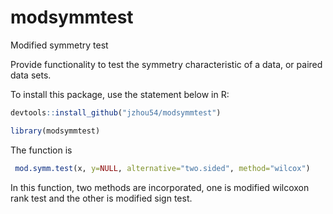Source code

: # modsymmtest
Modified symmetry test

Provide functionality to test the symmetry characteristic of a data, or paired data sets.

To install this package, use the statement below in R:

 ```r
 devtools::install_github("jzhou54/modsymmtest")
 
 library(modsymmtest)
 ```
 
 The function is 
 
 ```r
  mod.symm.test(x, y=NULL, alternative="two.sided", method="wilcox")
 ```
 
 In this function, two methods are incorporated, one is modified wilcoxon rank test and the other is modified sign test. 
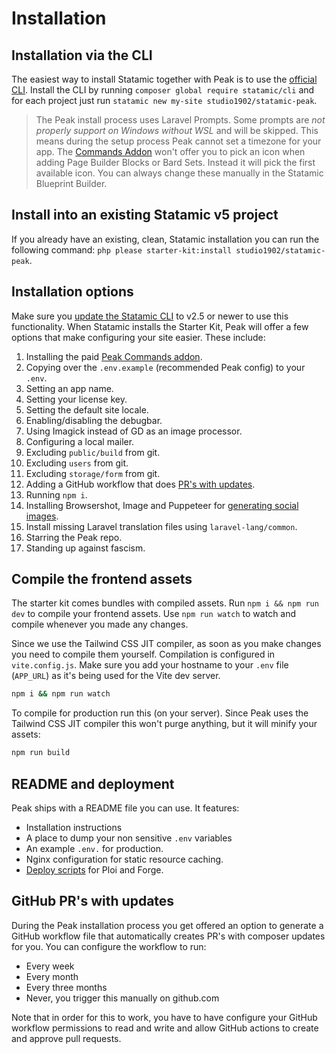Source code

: # Installation

## Installation via the CLI

The easiest way to install Statamic together with Peak is to use the [official CLI](https://github.com/statamic/cli). Install the CLI by running `composer global require statamic/cli` and for each project just run `statamic new my-site studio1902/statamic-peak`.

> The Peak install process uses Laravel Prompts. Some prompts are *not properly support on Windows without WSL* and will be skipped. This means during the setup process Peak cannot set a timezone for your app. The [Commands Addon](/getting-started/commands.html) won't offer you to pick an icon when adding Page Builder Blocks or Bard Sets. Instead it will pick the first available icon. You can always change these manually in the Statamic Blueprint Builder.

## Install into an existing Statamic v5 project

If you already have an existing, clean, Statamic installation you can run the following command: `php please starter-kit:install studio1902/statamic-peak`.

## Installation options
Make sure you [update the Statamic CLI](https://github.com/statamic/cli#updating-the-cli-tool) to v2.5 or newer to use this functionality. When Statamic installs the Starter Kit, Peak will offer a few options that make configuring your site easier. These include:

1. Installing the paid [Peak Commands addon](/getting-started/commands.html).
2. Copying over the `.env.example` (recommended Peak config) to your `.env`.
3. Setting an app name.
4. Setting your license key.
5. Setting the default site locale.
6. Enabling/disabling the debugbar.
7. Using Imagick instead of GD as an image processor.
8. Configuring a local mailer.
9. Excluding `public/build` from git.
10. Excluding `users` from git.
11. Excluding `storage/form` from git.
12. Adding a GitHub workflow that does [PR's with updates](/getting-started/installation.html#github-pr-s-with-updates).
13. Running `npm i`.
14. Installing Browsershot, Image and Puppeteer for [generating social images](/features/social-images-generation.html).
15. Install missing Laravel translation files using `laravel-lang/common`.
16. Starring the Peak repo.
17. Standing up against fascism.

## Compile the frontend assets

The starter kit comes bundles with compiled assets. Run `npm i && npm run dev` to compile your frontend assets. Use `npm run watch` to watch and compile whenever you made any changes.

Since we use the Tailwind CSS JIT compiler, as soon as you make changes you need to compile them yourself. Compilation is configured in `vite.config.js`. Make sure you add your hostname to your `.env` file (`APP_URL`) as it's being used for the Vite dev server.

```bash
npm i && npm run watch
```

To compile for production run this (on your server). Since Peak uses the Tailwind CSS JIT compiler this won't purge anything, but it will minify your assets:

```bash
npm run build
```
## README and deployment

Peak ships with a README file you can use. It features:

* Installation instructions
* A place to dump your non sensitive `.env` variables
* An example `.env.` for production.
* Nginx configuration for static resource caching.
* [Deploy scripts](/other/deployment-script.html) for Ploi and Forge.

## GitHub PR's with updates

During the Peak installation process you get offered an option to generate a GitHub workflow file that automatically creates PR's with composer updates for you. You can configure the workflow to run:

* Every week
* Every month
* Every three months
* Never, you trigger this manually on github.com

Note that in order for this to work, you have to have configure your GitHub workflow permissions to read and write and allow GitHub actions to create and approve pull requests.
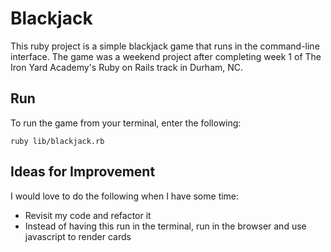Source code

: # Blackjack

This ruby project is a simple blackjack game that runs in the command-line interface.  The game was a weekend project after completing week 1 of The Iron Yard Academy's Ruby on Rails track in Durham, NC.

## Run

To run the game from your terminal, enter the following:

```
ruby lib/blackjack.rb
```

## Ideas for Improvement

I would love to do the following when I have some time:

* Revisit my code and refactor it
* Instead of having this run in the terminal, run in the browser and use javascript to render cards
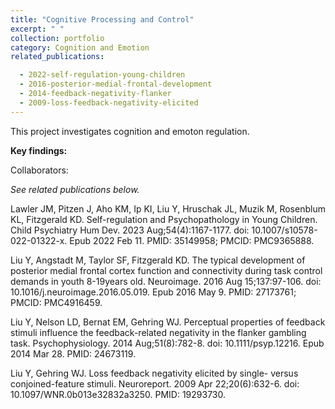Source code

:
 ```yaml
---
title: "Cognitive Processing and Control"
excerpt: " "
collection: portfolio
category: Cognition and Emotion
related_publications:

  - 2022-self-regulation-young-children
  - 2016-posterior-medial-frontal-development
  - 2014-feedback-negativity-flanker
  - 2009-loss-feedback-negativity-elicited
---
```


This project investigates cognition and emoton regulation.

**Key findings:** 

Collaborators: 

*See related publications below.*

Lawler JM, Pitzen J, Aho KM, Ip KI, Liu Y, Hruschak JL, Muzik M, Rosenblum KL, Fitzgerald KD. Self-regulation and Psychopathology in Young Children. Child Psychiatry Hum Dev. 2023 Aug;54(4):1167-1177. doi: 10.1007/s10578-022-01322-x. Epub 2022 Feb 11. PMID: 35149958; PMCID: PMC9365888.

Liu Y, Angstadt M, Taylor SF, Fitzgerald KD. The typical development of posterior medial frontal cortex function and connectivity during task control demands in youth 8-19years old. Neuroimage. 2016 Aug 15;137:97-106. doi: 10.1016/j.neuroimage.2016.05.019. Epub 2016 May 9. PMID: 27173761; PMCID: PMC4916459.

Liu Y, Nelson LD, Bernat EM, Gehring WJ. Perceptual properties of feedback stimuli influence the feedback-related negativity in the flanker gambling task. Psychophysiology. 2014 Aug;51(8):782-8. doi: 10.1111/psyp.12216. Epub 2014 Mar 28. PMID: 24673119.

Liu Y, Gehring WJ. Loss feedback negativity elicited by single- versus conjoined-feature stimuli. Neuroreport. 2009 Apr 22;20(6):632-6. doi: 10.1097/WNR.0b013e32832a3250. PMID: 19293730.
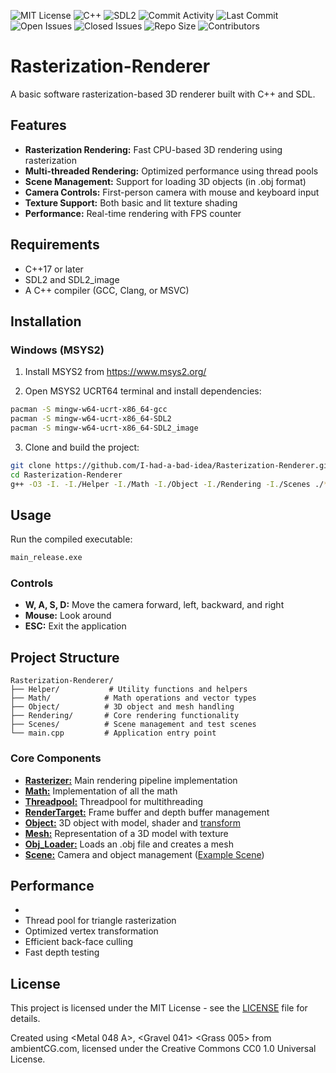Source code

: ![MIT License](https://img.shields.io/badge/license-MIT-green)
![C++](https://img.shields.io/badge/c++-17+-blue)
![SDL2](https://img.shields.io/badge/SDL2-red)
![Commit Activity](https://img.shields.io/github/commit-activity/m/I-had-a-bad-idea/Rasterization-Renderer)
![Last Commit](https://img.shields.io/github/last-commit/I-had-a-bad-idea/Rasterization-Renderer)
![Open Issues](https://img.shields.io/github/issues/I-had-a-bad-idea/Rasterization-Renderer)
![Closed Issues](https://img.shields.io/github/issues-closed/I-had-a-bad-idea/Rasterization-Renderer)
![Repo Size](https://img.shields.io/github/repo-size/I-had-a-bad-idea/Rasterization-Renderer)
![Contributors](https://img.shields.io/github/contributors/I-had-a-bad-idea/Rasterization-Renderer)


# Rasterization-Renderer

A basic software rasterization-based 3D renderer built with C++ and SDL.

## Features

- **Rasterization Rendering:** Fast CPU-based 3D rendering using rasterization
- **Multi-threaded Rendering:** Optimized performance using thread pools
- **Scene Management:** Support for loading 3D objects (in .obj format)
- **Camera Controls:** First-person camera with mouse and keyboard input
- **Texture Support:** Both basic and lit texture shading
- **Performance:** Real-time rendering with FPS counter

## Requirements

- C++17 or later
- SDL2 and SDL2_image
- A C++ compiler (GCC, Clang, or MSVC)

## Installation

### Windows (MSYS2)

1. Install MSYS2 from https://www.msys2.org/

2. Open MSYS2 UCRT64 terminal and install dependencies:
```bash
pacman -S mingw-w64-ucrt-x86_64-gcc
pacman -S mingw-w64-ucrt-x86_64-SDL2
pacman -S mingw-w64-ucrt-x86_64-SDL2_image
```

3. Clone and build the project:
```bash
git clone https://github.com/I-had-a-bad-idea/Rasterization-Renderer.git
cd Rasterization-Renderer
g++ -O3 -I. -I./Helper -I./Math -I./Object -I./Rendering -I./Scenes ./*.cpp ./Helper/*.cpp ./Math/*.cpp ./Object/*.cpp ./Rendering/*.cpp ./Scenes/*.cpp -lSDL2 -lSDL2_image -lopengl32 -o renderer.exe
```

## Usage

Run the compiled executable:
```bash
main_release.exe
```

### Controls
- **W, A, S, D:** Move the camera forward, left, backward, and right
- **Mouse:** Look around 
- **ESC:** Exit the application

## Project Structure

```
Rasterization-Renderer/
├── Helper/           # Utility functions and helpers
├── Math/            # Math operations and vector types
├── Object/          # 3D object and mesh handling
├── Rendering/       # Core rendering functionality
├── Scenes/          # Scene management and test scenes
└── main.cpp         # Application entry point
```

### Core Components

- [**Rasterizer:**](Rendering/Rasterizer.cpp) Main rendering pipeline implementation
- [**Math:**](Math/Maths.cpp) Implementation of all the math 
- [**Threadpool:**](Rendering/Threadpool.cpp) Threadpool for multithreading
- [**RenderTarget:**](Rendering/RenderTarget.h) Frame buffer and depth buffer management
- [**Object:**](Object/Object.h) 3D object with model, shader and [transform](Object/ObjectTransform.h)
- [**Mesh:**](Object/Object_mesh.cpp) Representation of a 3D model with texture
- [**Obj_Loader:**](Helper/Obj_loader.cpp) Loads an .obj file and creates a mesh
- [**Scene:**](Scenes/Scene.h) Camera and object management ([Example Scene](Scenes/Test_scene.cpp))

## Performance
-
- Thread pool for triangle rasterization
- Optimized vertex transformation
- Efficient back-face culling
- Fast depth testing

## License

This project is licensed under the MIT License - see the [LICENSE](LICENSE) file for details.


Created using <Metal 048 A>, <Gravel 041> <Grass 005> from ambientCG.com,
licensed under the Creative Commons CC0 1.0 Universal License.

________________________________________

Task item
Check each line of the listing for "game", and copy the ones that hold it.

Written solution
This ruby project is a simple blackjack game that runs in the command-line interface.  The game was a weekend project after completing week 1 of The Iron Yard Academy's Ruby on Rails track in Durham, NC.
To run the game from your terminal, enter the following:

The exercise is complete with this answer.